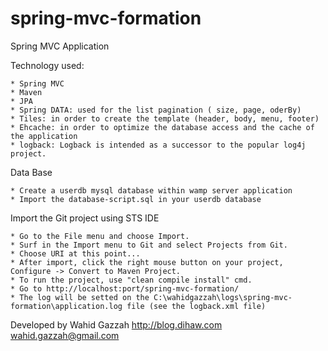# spring-mvc-formation
Spring MVC Application

Technology used:

	* Spring MVC
	* Maven
	* JPA
	* Spring DATA: used for the list pagination ( size, page, oderBy)
	* Tiles: in order to create the template (header, body, menu, footer)
	* Ehcache: in order to optimize the database access and the cache of the application
	* logback: Logback is intended as a successor to the popular log4j project.

Data Base

    * Create a userdb mysql database within wamp server application
    * Import the database-script.sql in your userdb database

Import the Git project using STS IDE

    * Go to the File menu and choose Import.
    * Surf in the Import menu to Git and select Projects from Git.
    * Choose URI at this point...
    * After import, click the right mouse button on your project, Configure -> Convert to Maven Project.
    * To run the project, use "clean compile install" cmd.
    * Go to http://localhost:port/spring-mvc-formation/
    * The log will be setted on the C:\wahidgazzah\logs\spring-mvc-formation\application.log file (see the logback.xml file)


Developed by Wahid Gazzah
http://blog.dihaw.com
wahid.gazzah@gmail.com
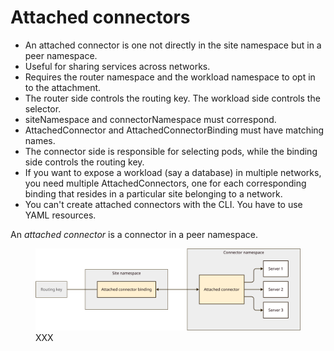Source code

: # Attached connectors

- An attached connector is one not directly in the site namespace but
  in a peer namespace.
- Useful for sharing services across networks.
- Requires the router namespace and the workload namespace to opt in
  to the attachment.
- The router side controls the routing key.  The workload side
  controls the selector.
- siteNamespace and connectorNamespace must correspond.
- AttachedConnector and AttachedConnectorBinding must have matching
  names.
- The connector side is responsible for selecting pods, while the
  binding side controls the routing key.
- If you want to expose a workload (say a database) in multiple
  networks, you need multiple AttachedConnectors, one for each
  corresponding binding that resides in a particular site belonging to
  a network.
- You can't create attached connectors with the CLI.  You have to use
  YAML resources.


An _attached connector_ is a connector in a peer namespace.

<figure>
  <img src="../concepts/images/attached-connector-1.svg"/>
  <figcaption>XXX</figcaption>
</figure>

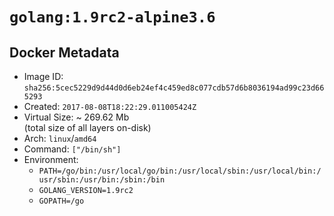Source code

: # `golang:1.9rc2-alpine3.6`

## Docker Metadata

- Image ID: `sha256:5cec5229d9d44d0d6eb24ef4c459ed8c077cdb57d6b8036194ad99c23d665293`
- Created: `2017-08-08T18:22:29.011005424Z`
- Virtual Size: ~ 269.62 Mb  
  (total size of all layers on-disk)
- Arch: `linux`/`amd64`
- Command: `["/bin/sh"]`
- Environment:
  - `PATH=/go/bin:/usr/local/go/bin:/usr/local/sbin:/usr/local/bin:/usr/sbin:/usr/bin:/sbin:/bin`
  - `GOLANG_VERSION=1.9rc2`
  - `GOPATH=/go`
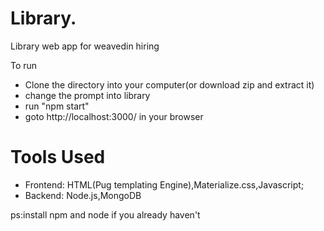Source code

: # Library.



Library web app for weavedin hiring

To run

  - Clone the directory into your computer(or download zip and extract it)
  - change the prompt into library
  -  run "npm start"
  -  goto http://localhost:3000/ in your browser

# Tools Used

  - Frontend: HTML(Pug templating Engine),Materialize.css,Javascript; 
  - Backend: Node.js,MongoDB


ps:install npm and node if you already haven't
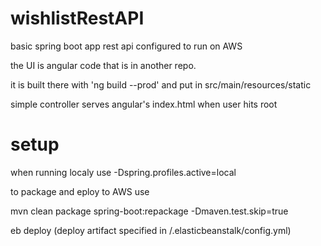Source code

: # wishlistRestAPI
basic spring boot app rest api configured to run on AWS

the UI is angular code that is in another repo.

it is built there with 'ng build --prod' and put in src/main/resources/static

simple controller serves angular's index.html when user hits root

# setup
when running localy use -Dspring.profiles.active=local

to package and eploy to AWS use

mvn clean package spring-boot:repackage -Dmaven.test.skip=true

eb deploy (deploy artifact specified in /.elasticbeanstalk/config.yml)


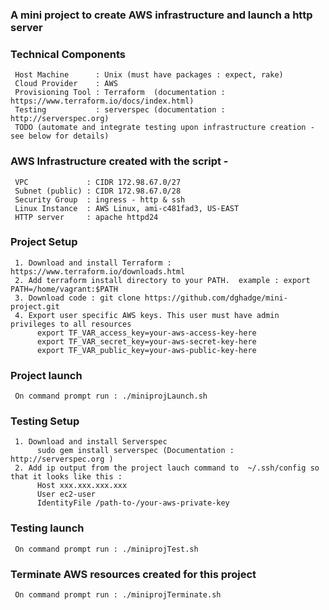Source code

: ###  A mini project to create AWS infrastructure and launch a http server

###  Technical Components
     Host Machine      : Unix (must have packages : expect, rake)
     Cloud Provider    : AWS
     Provisioning Tool : Terraform  (documentation : https://www.terraform.io/docs/index.html)
     Testing           : serverspec (documentation : http://serverspec.org)
     TODO (automate and integrate testing upon infrastructure creation - see below for details)

### AWS Infrastructure created with the script - 
     VPC             : CIDR 172.98.67.0/27 
     Subnet (public) : CIDR 172.98.67.0/28   
     Security Group  : ingress - http & ssh
     Linux Instance  : AWS Linux, ami-c481fad3, US-EAST
     HTTP server     : apache httpd24
 
###  Project Setup 
     1. Download and install Terraform :   https://www.terraform.io/downloads.html
     2. Add terraform install directory to your PATH.  example : export PATH=/home/vagrant:$PATH
     3. Download code : git clone https://github.com/dghadge/mini-project.git
     4. Export user specific AWS keys. This user must have admin privileges to all resources
          export TF_VAR_access_key=your-aws-access-key-here
          export TF_VAR_secret_key=your-aws-secret-key-here
          export TF_VAR_public_key=your-aws-public-key-here        
     
###  Project launch
     On command prompt run : ./miniprojLaunch.sh 

###  Testing Setup
     1. Download and install Serverspec 
          sudo gem install serverspec (Documentation : http://serverspec.org )
     2. Add ip output from the project lauch command to  ~/.ssh/config so that it looks like this :
          Host xxx.xxx.xxx.xxx 
          User ec2-user
          IdentityFile /path-to-/your-aws-private-key

###  Testing launch
     On command prompt run : ./miniprojTest.sh 

###  Terminate AWS resources created for this project
     On command prompt run : ./miniprojTerminate.sh 
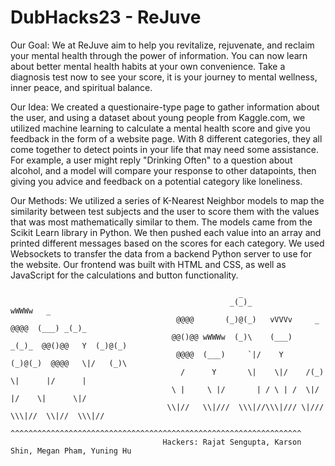 # DubHacks23 - ReJuve

Our Goal:
We at ReJuve aim to help you revitalize, rejuvenate, and reclaim your mental health through the power of information. You can now learn about better mental health habits at your own convenience. Take a diagnosis test now to see your score, it is your journey to mental wellness, inner peace, and spiritual balance.

Our Idea:
We created a questionaire-type page to gather information about the user, and using a dataset about young people from Kaggle.com, we utilized machine learning to calculate a mental health score and give you feedback in the form of a website page. With 8 different categories, they all come together to detect points in your life that may need some assistance. For example, a user might reply "Drinking Often" to a question about alcohol, and a model will compare your response to other datapoints, then giving you advice and feedback on a potential category like loneliness. 

Our Methods:
We utilized a series of K-Nearest Neighbor models to map the similarity between test subjects and the user to score them with the values that was most mathematically similar to them. The models came from the Scikit Learn library in Python. We then pushed each value into an array and printed different messages based on the scores for each category. We used Websockets to transfer the data from a backend Python server to use for the website. Our frontend was built with HTML and CSS, as well as JavaScript for the calculations and button functionality.


                                                       _
                                                     _(_)_                          wWWWw   _
                                         @@@@       (_)@(_)   vVVVv     _     @@@@  (___) _(_)_
                                        @@()@@ wWWWw  (_)\    (___)   _(_)_  @@()@@   Y  (_)@(_)
                                         @@@@  (___)     `|/    Y    (_)@(_)  @@@@   \|/   (_)\
                                          /      Y       \|    \|/    /(_)    \|      |/      |
                                        \ |     \ |/       | / \ | /  \|/       |/    \|      \|/
                                       \\|//   \\|///  \\\|//\\\|/// \|///  \\\|//  \\|//  \\\|// 
                                    ^^^^^^^^^^^^^^^^^^^^^^^^^^^^^^^^^^^^^^^^^^^^^^^^^^^^^^^^^^^^^^^^^
                                      Hackers: Rajat Sengupta, Karson Shin, Megan Pham, Yuning Hu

____

Work instruction
Read the listing line by line, and copy each line in which the word "built" is found.

Exercise solution
it is built there with 'ng build --prod' and put in src/main/resources/static
We utilized a series of K-Nearest Neighbor models to map the similarity between test subjects and the user to score them with the values that was most mathematically similar to them. The models came from the Scikit Learn library in Python. We then pushed each value into an array and printed different messages based on the scores for each category. We used Websockets to transfer the data from a backend Python server to use for the website. Our frontend was built with HTML and CSS, as well as JavaScript for the calculations and button functionality.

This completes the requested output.